Photo by Mark Dawursk
Interview with guitarist and vocalist Stavros Giannopoulos | By Morgan Y. Evans
Chicago’s The Atlas Moth continue to be one of the bolder, freer thinking outfits in rock with their third full-length release The Old Believer on Profound Lore Records. This record is a post-metal must-hear in 2014, a complete experience that will seep into even your deepest dreams.
How does it feel to be at this juncture with the Atlas Moth?
It’s a trip, for sure. We all basically gave up on having regular lives to do this band full time. There were a lot of dark times – both personally and within the band – during the last eight years, but we never gave up on this. It’s always something we have believed in, and it’s incredible to see the hard work we have put into this pay off like it has. We are far from where we want to be, but it’s a great time to be in The Atlas Moth right now.
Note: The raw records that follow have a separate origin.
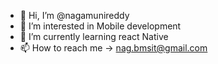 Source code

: - 👋 Hi, I’m @nagamunireddy
- 👀 I’m interested in Mobile development
- 🌱 I’m currently learning react Native
- 📫 How to reach me -> nag.bmsit@gmail.com

<!---
nagamunireddy/nagamunireddy is a ✨ special ✨ repository because its `README.md` (this file) appears on your GitHub profile.
You can click the Preview link to take a look at your changes.
--->
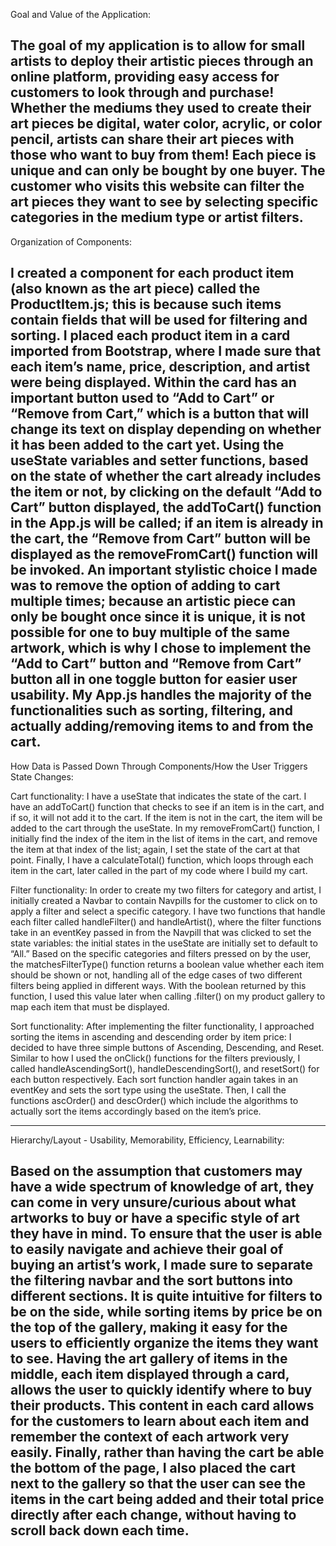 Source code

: Goal and Value of the Application:

The goal of my application is to allow for small artists to deploy their artistic pieces through an online platform, providing easy access for customers to look through and purchase! Whether the mediums they used to create their art pieces be digital, water color, acrylic, or color pencil, artists can share their art pieces with those who want to buy from them! Each piece is unique and can only be bought by one buyer. The customer who visits this website can filter the art pieces they want to see by selecting specific categories in the medium type or artist filters. 
--------------------------------------------------------------------------------
Organization of Components:

I created a component for each product item (also known as the art piece) called the ProductItem.js; this is because such items contain fields that will be used for filtering and sorting. I placed each product  item in a card imported from Bootstrap, where I made sure that each item’s name, price, description, and artist were being displayed. Within the card has an important button used to “Add to Cart” or “Remove from Cart,” which is a button that will change its text on display depending on whether it has been added to the cart yet. Using the useState variables and setter functions, based on the state of whether the cart already includes the item or not, by clicking on the default “Add to Cart” button displayed, the addToCart() function in the App.js will be called; if an item is already in the cart, the “Remove from Cart” button will be displayed as the removeFromCart() function will be invoked. An important stylistic choice I made was to remove the option of adding to cart multiple times; because an artistic piece can only be bought once since it is unique, it is not possible for one to buy multiple of the same artwork, which is why I chose to implement the “Add to Cart” button and “Remove from Cart” button all in one toggle button for easier user usability. My App.js handles the majority of the functionalities such as sorting, filtering, and actually adding/removing items to and from the cart. 
--------------------------------------------------------------------------------
How Data is Passed Down Through Components/How the User Triggers State Changes:

Cart functionality:
I have a useState that indicates the state of the cart. I have an addToCart() function that checks to see if an item is in the cart, and if so, it will not add it to the cart. If the item is not in the cart, the item will be added to the cart through the useState. In my removeFromCart() function, I initially find the index of the item in the list of items in the cart, and remove the item at that index of the list; again, I set the state of the cart at that point. Finally, I have a calculateTotal() function, which loops through each item in the cart, later called in the part of my code where I build my cart. 

Filter functionality: 
In order to create my two filters for category and artist, I initially created a Navbar to contain Navpills for the customer to click on to apply a filter and select a specific category. I have two functions that handle each filter called handleFilter() and handleArtist(), where the filter functions take in an eventKey passed in from the Navpill that was clicked to set the state variables: the initial states in the useState are initially set to default to “All.” Based on the specific categories and filters pressed on by the user, the matchesFilterType() function returns a boolean value whether each item should be shown or not, handling all of the edge cases of two different filters being applied in different ways. With the boolean returned by this function, I used this value later when calling .filter() on my product gallery to map each item that must be displayed. 

Sort functionality:
After implementing the filter functionality, I approached sorting the items in ascending and descending order by item price: I decided to have three simple buttons of Ascending, Descending, and Reset. Similar to how I used the onClick() functions for the filters previously, I called handleAscendingSort(), handleDescendingSort(), and resetSort() for each button respectively. Each sort function handler again takes in an eventKey and sets the sort type using the useState. Then, I call the functions ascOrder() and descOrder() which include the algorithms to actually sort the items accordingly based on the item’s price.  

--------------------------------------------------------------------------------
Hierarchy/Layout - Usability, Memorability, Efficiency, Learnability:

Based on the assumption that customers may have a wide spectrum of knowledge of art, they can come in very unsure/curious about what artworks to buy or have a specific style of art they have in mind. To ensure that the user is able to easily navigate and achieve their goal of buying an artist’s work, I made sure to separate the filtering navbar and the sort buttons into different sections. It is quite intuitive for filters to be on the side, while sorting items by price be on the top of the gallery, making it easy for the users to efficiently organize the items they want to see. Having the art gallery of items in the middle, each item displayed through a card, allows the user to quickly identify where to buy their products. This content in each card allows for the customers to learn about each item and remember the context of each artwork very easily. Finally, rather than having the cart be able the bottom of the page, I also placed the cart next to the gallery so that the user can see the items in the cart being added  and their total price directly after each change, without having to scroll back down each time. 
--------------------------------------------------------------------------------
How does The Old Believer represent your journey as a band?
We have been through an incredible amount of turmoil since we started this band. Matter of fact, when I initially started this band with our old drummer, it was born out of turmoil and complete upheaval. I feel like all that has happened between An Ache for the Distance and The Old Believer brought us to this point, though, and I feel like we have delivered our most personal record yet. It was very cathartic for us.
What inspired the cover art that changes in water? Does it get funky after it dries off?
It came from Storm Thorgerson’s artwork for Zeppelin’s In Through the Out Door. That cover, unbeknownst to most, changed from a sepia tone image to full color with water. I got in touch with the pressing plant that does all of PFL’s releases, and we tried to track down that particular paper stock, but we stumbled upon the one we used and thought it was even cooler. It actually dries back up nicely, and can be used over and over.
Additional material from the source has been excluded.